Quanta Computer Inc (廣達), the world’s largest contract notebook producer, will see its tablet shipments this year double from last year’s levels, hitting the company’s target of 15 million units, a local business daily reported yesterday.
Quanta vice chairman C.C. Leung (梁次震) made the statement on Saturday on the sidelines of a photography exhibition, attributing the substantial shipment increase this year to orders for the 7-inch Kindle Fire series from Amazon.com Inc and orders for Nexus 7 tablets by Asustek Computer Inc (華碩), the Chinese-language Commercial Times reported.
The newspaper quoted Leung as saying that the 15 million units figure is higher than the company’s initial projection of between 13 million and 14 million units, and twice as much as the 7.5 million units the company shipped last year.
He said tablets are one of the main products in which Quanta seeks to make breakthroughs, adding that shipments are likely to continue increasing next year, to enable the company to keep its position as the No. 1 contract maker of non-Apple products.
Compal Electronics Inc (仁寶), the world’s second-largest contract laptop maker, has reportedly aggressively sought tablet orders from Amazon, but Leung played down the domestic rivalry.
“It is still too early to tell who will win the market,” the paper quoted him as saying.
However, Leung was cautious about the notebook market, saying that Quanta’s notebook shipments this year were expected to decrease from a year ago, the paper reported, because consumers are still becoming familiar with devices running Windows 8 and because growth of Apple’s Macbook notebook was lower than forecast.
Leung forecast Quanta’s notebook shipments this year would miss the company’s initial projection of 5 percent annual growth to remain at the same levels as last year.
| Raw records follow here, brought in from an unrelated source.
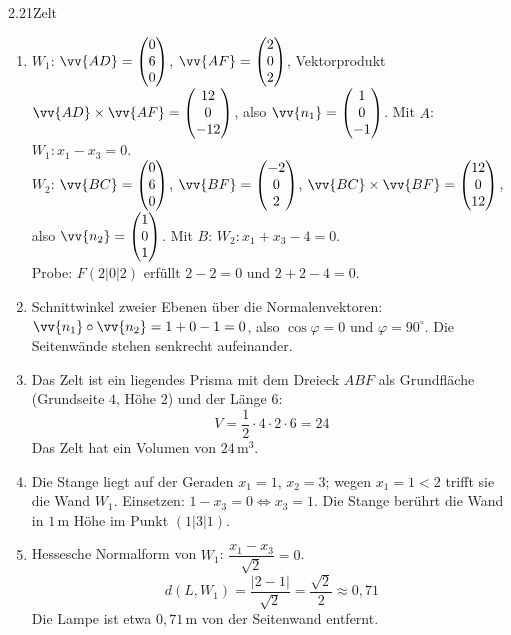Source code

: \begin{loesung}{2.21}{Zelt}
\begin{enumerate}[label=\alph*)]
  \item $W_1$: $\vv{AD} = \begin{pmatrix} 0\\ 6\\ 0\end{pmatrix}$, $\vv{AF} = \begin{pmatrix} 2\\ 0\\ 2\end{pmatrix}$, Vektorprodukt $\vv{AD}\times\vv{AF} = \begin{pmatrix} 12\\ 0\\ -12\end{pmatrix}$, also $\vv{n_1} = \begin{pmatrix} 1\\ 0\\ -1\end{pmatrix}$. Mit $A$: $W_1: x_1-x_3 = 0$.\\
  $W_2$: $\vv{BC} = \begin{pmatrix} 0\\ 6\\ 0\end{pmatrix}$, $\vv{BF} = \begin{pmatrix} -2\\ 0\\ 2\end{pmatrix}$, $\vv{BC}\times\vv{BF} = \begin{pmatrix} 12\\ 0\\ 12\end{pmatrix}$, also $\vv{n_2} = \begin{pmatrix} 1\\ 0\\ 1\end{pmatrix}$. Mit $B$: $W_2: x_1+x_3-4 = 0$.\\
  Probe: $F(2|0|2)$ erfüllt $2-2=0$ und $2+2-4=0$. \checkmark
  \item Schnittwinkel zweier Ebenen über die Normalenvektoren: $\vv{n_1}\circ\vv{n_2} = 1+0-1 = 0$, also $\cos{\varphi} = 0$ und $\varphi = 90^\circ$. Die Seitenwände stehen senkrecht aufeinander.
  \item Das Zelt ist ein liegendes Prisma mit dem Dreieck $ABF$ als Grundfläche (Grundseite $4$, Höhe $2$) und der Länge $6$:
  \[V = \dfrac{1}{2}\cdot 4\cdot 2\cdot 6 = 24\]
  Das Zelt hat ein Volumen von $24\,\text{m}^3$.
  \item Die Stange liegt auf der Geraden $x_1 = 1$, $x_2 = 3$; wegen $x_1 = 1<2$ trifft sie die Wand $W_1$. Einsetzen: $1-x_3 = 0\Longleftrightarrow x_3 = 1$. Die Stange berührt die Wand in $1\,\text{m}$ Höhe im Punkt $(1|3|1)$.
  \item Hessesche Normalform von $W_1$: $\dfrac{x_1-x_3}{\sqrt{2}} = 0$.
  \[d(L,W_1) = \dfrac{|2-1|}{\sqrt{2}} = \dfrac{\sqrt{2}}{2}\approx 0{,}71\]
  Die Lampe ist etwa $0{,}71\,\text{m}$ von der Seitenwand entfernt.
\end{enumerate}
\end{loesung}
For next year, the company plans to boost notebook shipments by collaborating with brand vendors on a diverse selection of notebooks, including more of ultra-light laptops or touch-screen products, the paper said.
Regarding plans by Acer Inc (宏碁) and Asustek to enter the low-cost tablet market with models priced as low as US$99, Leung told the newspaper it was too early to tell whether they would be successful, because there were still some cost issues that have not yet been solved by PC brands.